La política era. Era una filosofía para las prédicas. Un ideal. Era la razón de los denuedos, un rédito puro de la inteligencia, un fin procero que potenciaba las energías del alma. Era lontananza. Para trabajarla era menester ser un sacerdote apuntalado en certezas consistentes como la piedra, subirse a los púlpitos para las homilías, recorrer senderos para la conquista de los catecúmenos, convencer, tener destreza para el manejo de los argumentos, ser un místico. El apostolado era integral. Se trabajaba el espíritu con verdades, se tatuaban los cerebros para las permanencias. Se esperaban las mejores estaciones del año para las siembras. No la canícula larga y extenuante, tampoco los inviernos inclementes. Un tejido de afectos, una malla de teorías que no caducan, eran las provisiones que se recibían para las itinerancias. Importaba la palabra que enraíza, la letra que cincela, la depuración de las conciencias.

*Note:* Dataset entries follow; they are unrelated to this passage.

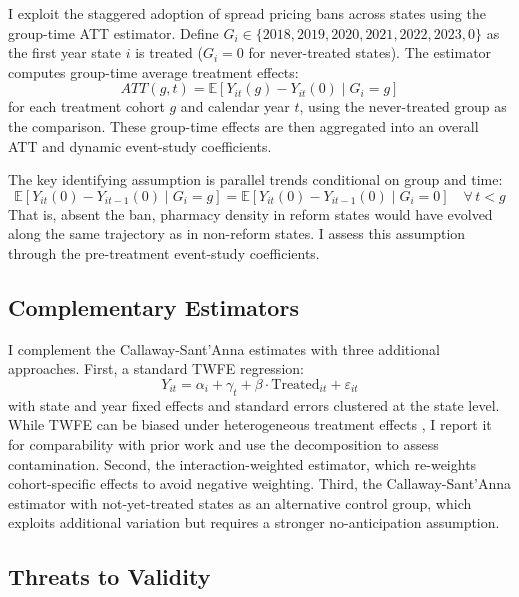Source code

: \documentclass[12pt]{article}
\newcommand{\E}{\mathbb{E}}
\begin{document}
I exploit the staggered adoption of spread pricing bans across states using the \citet{callaway2021difference} group-time ATT estimator. Define $G_i \in \{2018, 2019, 2020, 2021, 2022, 2023, 0\}$ as the first year state $i$ is treated ($G_i = 0$ for never-treated states). The estimator computes group-time average treatment effects:
\begin{equation}
ATT(g,t) = \E[Y_{it}(g) - Y_{it}(0) \mid G_i = g]
\end{equation}
for each treatment cohort $g$ and calendar year $t$, using the never-treated group as the comparison. These group-time effects are then aggregated into an overall ATT and dynamic event-study coefficients.

The key identifying assumption is parallel trends conditional on group and time:
\begin{equation}
\E[Y_{it}(0) - Y_{it-1}(0) \mid G_i = g] = \E[Y_{it}(0) - Y_{it-1}(0) \mid G_i = 0] \quad \forall\, t < g
\end{equation}
That is, absent the ban, pharmacy density in reform states would have evolved along the same trajectory as in non-reform states. I assess this assumption through the pre-treatment event-study coefficients.

\subsection{Complementary Estimators}

I complement the Callaway-Sant'Anna estimates with three additional approaches. First, a standard TWFE regression:
\begin{equation}
Y_{it} = \alpha_i + \gamma_t + \beta \cdot \text{Treated}_{it} + \varepsilon_{it}
\end{equation}
with state and year fixed effects and standard errors clustered at the state level. While TWFE can be biased under heterogeneous treatment effects \citep{goodman2021difference, dechaisemartin2020two}, I report it for comparability with prior work and use the \citet{goodman2021difference} decomposition to assess contamination. Second, the \citet{sun2021estimating} interaction-weighted estimator, which re-weights cohort-specific effects to avoid negative weighting. Third, the Callaway-Sant'Anna estimator with not-yet-treated states as an alternative control group, which exploits additional variation but requires a stronger no-anticipation assumption.

\subsection{Threats to Validity}
\end{document}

Y todos esos proselitismos se hacían con el pan de la pobreza. Los levitas seglares solo manejaban vituallas que alimentan la razón, unas hostias casi imperceptibles para los sursum corda.

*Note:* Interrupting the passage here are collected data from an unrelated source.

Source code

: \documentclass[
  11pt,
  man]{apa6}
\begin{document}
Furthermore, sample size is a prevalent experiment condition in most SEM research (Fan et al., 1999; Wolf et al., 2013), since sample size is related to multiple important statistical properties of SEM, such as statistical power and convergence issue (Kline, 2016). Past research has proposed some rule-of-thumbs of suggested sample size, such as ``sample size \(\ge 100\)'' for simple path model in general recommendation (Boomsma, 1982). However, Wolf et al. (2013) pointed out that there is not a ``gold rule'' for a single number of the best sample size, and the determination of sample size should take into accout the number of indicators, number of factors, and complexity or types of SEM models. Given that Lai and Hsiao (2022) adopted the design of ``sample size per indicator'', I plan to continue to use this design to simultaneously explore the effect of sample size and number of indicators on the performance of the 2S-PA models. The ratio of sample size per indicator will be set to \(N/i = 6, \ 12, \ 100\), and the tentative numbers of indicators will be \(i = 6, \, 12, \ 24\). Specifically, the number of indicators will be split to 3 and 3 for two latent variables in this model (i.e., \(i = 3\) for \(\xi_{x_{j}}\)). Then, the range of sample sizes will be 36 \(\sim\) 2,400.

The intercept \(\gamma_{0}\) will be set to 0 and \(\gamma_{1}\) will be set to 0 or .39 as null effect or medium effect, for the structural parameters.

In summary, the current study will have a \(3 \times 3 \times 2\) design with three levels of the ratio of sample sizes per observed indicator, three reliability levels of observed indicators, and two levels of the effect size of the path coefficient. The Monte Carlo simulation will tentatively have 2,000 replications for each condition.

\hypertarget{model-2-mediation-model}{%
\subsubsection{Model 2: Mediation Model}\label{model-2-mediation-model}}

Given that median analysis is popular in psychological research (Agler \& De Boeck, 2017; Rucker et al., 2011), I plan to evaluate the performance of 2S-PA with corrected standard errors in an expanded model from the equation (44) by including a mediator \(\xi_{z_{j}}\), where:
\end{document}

El expresidente Alberto Lleras se recluyó en una pequeña casa -su patrimonio- en Chía, Cundinamarca. Laureano Gómez después de un batallar siempre bajo los estampidos de la guerra, jefe de un partido, murió con una chagra modesta en Santandercito, en las goteras de Bogotá. Jorge Eliécer Gaitán tenía una sencilla vivienda en el barrio de La Soledad de la capital de la república. Gabriel Turbay, excandidato presidencial, falleció en un hospedaje popular en París, sin recursos económicos. El patrimonio de Silvio Villegas era una modestísima morada convertida en un bosque de libros. Fue bisoño Gilberto Alzate que invirtió sus ahorros en una finca en San José del Palmar, Chocó, que solo producía batutas. Esas fueron las riquezas de estos líderes legendarios.
La política moderna es una empresa de ricos y con esa mentalidad se maneja. ¡Afuera los pobres! Todo se reduce a una contabilidad de costos que el capitalista clarifica antes de anticipar dineros. Ya no hay jefes de debate, ni plataformas programáticas, ni discursos azules o rojos, ni el encantador señuelo de un futuro de grandeza, ni encauzamiento intelectual de la juventud, ni se misiona para semillar el alma elemental del campesino. Deciden los gerentes y los administradores. En la antesala de unas elecciones se buscan Cresos que financien. Después con los contratos que genera el gobierno, se cancelan los anticipos. Además, los que inyectan el circulante, acaparan, recomiendan, exigen. ¿Quién les niega un “favor” a los que abrieron las cornucopias y fueron decisivos en la victoria?
El que invierte se transforma en el mandamás de las colectividades. Avasalla. Quien, detrás de bastidores, comprometió su capital en unas elecciones, resulta ser el máximo desiderátum de los partidos. No visita municipios, no tiene conexión con el electorado, le importan un higo las urgencias de la base. Pero manda.
La conclusión es dolorosa. Los partidos son hoy recua obediente de los epulones.